What is a blockchain?

Trustworthy Ledgers

A ledger is a list of transactions, often financial ones. Businesses typically keep track of their finances with one or more ledgers that serve as source information for various transactions. For example, when I was writing my book on being a software engineer, I spent some money on the storefront and sample copies, but I made some sales, too.

The ledger for my business might look like so:

ID | Date       | Amount    | Purpose
---|------------|-----------|---------------------------------------
 1 | 2013-09-11 |   (35.00) | Reviewer copies
 2 | 2013-09-26 |   (30.00) | Purchase physical copies for promotion
 3 | 2013-09-30 |    (9.00) | Send Owl Monthly Fee
 4 | 2013-10-01 |    25.00  | Sale
 5 | 2013-10-01 |    25.00  | Sale
 6 | 2013-10-01 |    25.00  | Sale

Each new transaction is added to this list as I make more sales or incur more expenses.
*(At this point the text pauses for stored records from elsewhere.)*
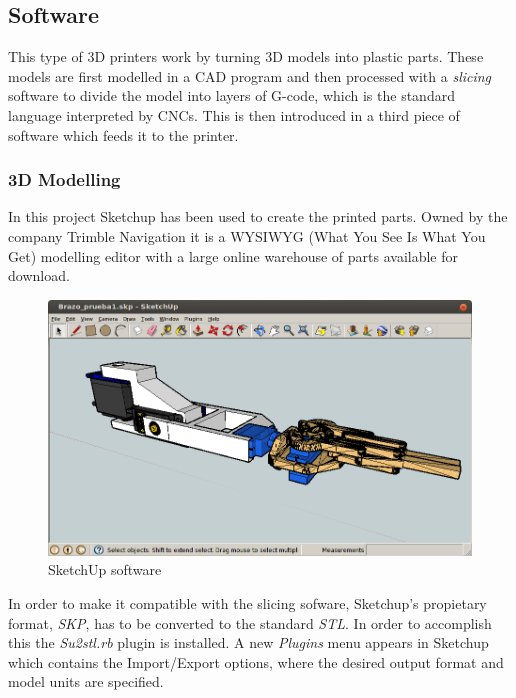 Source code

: \subsection{Software}
	This type of 3D printers work by turning 3D models into plastic parts. These models are first modelled in a CAD program and then processed with a \textit{slicing} software to divide the model into layers of G-code, which is the standard language interpreted by CNCs. This is then introduced in a third piece of software which feeds it to the printer.

		\subsubsection{3D Modelling }
		In this project Sketchup has been used to create the printed parts. Owned by the company Trimble Navigation it is a WYSIWYG (What You See Is What You Get) modelling editor with a large online warehouse of parts available for download. \\

			\begin{figure}[H]
				\centering
				\includegraphics[scale=0.4]{images/ProjectComponents/sketchup-arm.png}
				\caption{SketchUp software}
				\label{}
			\end{figure}
			\bigskip

		In order to make it compatible with the slicing sofware, Sketchup's propietary format, \textit{SKP}, has to be converted to the standard \textit{STL}. In order to accomplish this the \textit{Su2stl.rb} plugin is installed. A new \textit{Plugins} menu appears in Sketchup which contains the Import/Export options, where the desired output format and model units are specified.



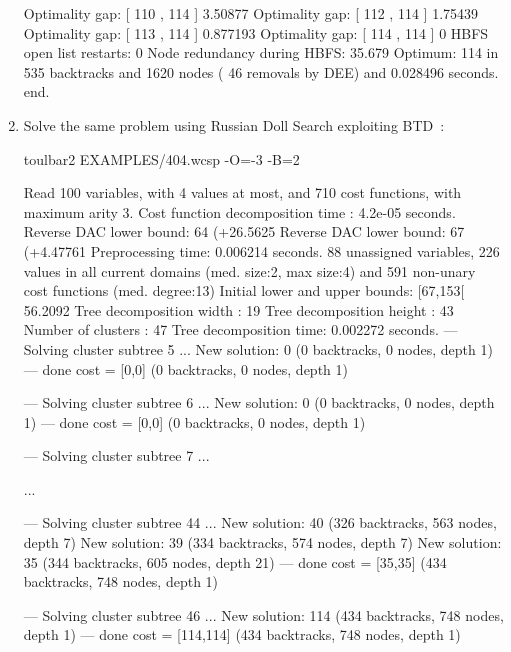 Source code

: \begin{enumerate}
{\begin{DoxyCode}
Optimality gap: [ 110 , 114 ] 3.50877 %
Optimality gap: [ 112 , 114 ] 1.75439 %
Optimality gap: [ 113 , 114 ] 0.877193 %
Optimality gap: [ 114 , 114 ] 0 %
HBFS open list restarts: 0 %
Node redundancy during HBFS: 35.679 %
Optimum: 114 in 535 backtracks and 1620 nodes ( 46 removals by DEE) and 0.028496 seconds.
end.
\end{DoxyCode}}
\item Solve the same problem using Russian Doll Search exploiting BTD~\cite{Sanchez09a}:
\begin{DoxyCode}
	toulbar2 EXAMPLES/404.wcsp -O=-3 -B=2
\end{DoxyCode}
{\scriptsize
\begin{DoxyCode}
Read 100 variables, with 4 values at most, and 710 cost functions, with maximum arity 3.
Cost function decomposition time : 4.2e-05 seconds.
Reverse DAC lower bound: 64 (+26.5625%
Reverse DAC lower bound: 67 (+4.47761%
Preprocessing time: 0.006214 seconds.
88 unassigned variables, 226 values in all current domains (med. size:2, max size:4) and 591 non-unary cost functions (med. degree:13)
Initial lower and upper bounds: [67,153[ 56.2092%
Tree decomposition width  : 19
Tree decomposition height : 43
Number of clusters        : 47
Tree decomposition time: 0.002272 seconds.
--- Solving cluster subtree 5 ...
New solution: 0 (0 backtracks, 0 nodes, depth 1)
---  done  cost = [0,0] (0 backtracks, 0 nodes, depth 1)

--- Solving cluster subtree 6 ...
New solution: 0 (0 backtracks, 0 nodes, depth 1)
---  done  cost = [0,0] (0 backtracks, 0 nodes, depth 1)

--- Solving cluster subtree 7 ...

...

--- Solving cluster subtree 44 ...
New solution: 40 (326 backtracks, 563 nodes, depth 7)
New solution: 39 (334 backtracks, 574 nodes, depth 7)
New solution: 35 (344 backtracks, 605 nodes, depth 21)
---  done  cost = [35,35] (434 backtracks, 748 nodes, depth 1)

--- Solving cluster subtree 46 ...
New solution: 114 (434 backtracks, 748 nodes, depth 1)
---  done  cost = [114,114] (434 backtracks, 748 nodes, depth 1)


\end{DoxyCode}}
\end{enumerate}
For managing my publishing empire, it's just me, so storing this in a google doc works fine. The only person that needs this is my accountant.

Even a huge public company still uses this underlying concept to manage their finances. In the case of such a company, there will be many hands on these ledgers, and the number of people and systems that consume them is large. There are also many people and systems that feed data into these ledgers (a purchasing system, ordering system, payments system, etc.). You've also got myriad folks on some finance team consolidating this to report on the company's financial health and, in the United States at least, the Chief Financial Officer and Chief Executive Officer have to sign off on the validity of this ledger.

So, this thing has to be relied-upon to be correct. To know that, the ledger must be consistent and correct.

Ensuring the Ledger is Correct

Above, I said that new transactions were added to the ledger. What about corrections? What if I really only made $23.75 per copy of my book, but my ledger says $25? I could change those entries, but then I'd be changing history.

The reason preserving the history of a ledger is important is that you make decisions based on what the ledger looked like at that time, and you publicize summarized results based on that ledger.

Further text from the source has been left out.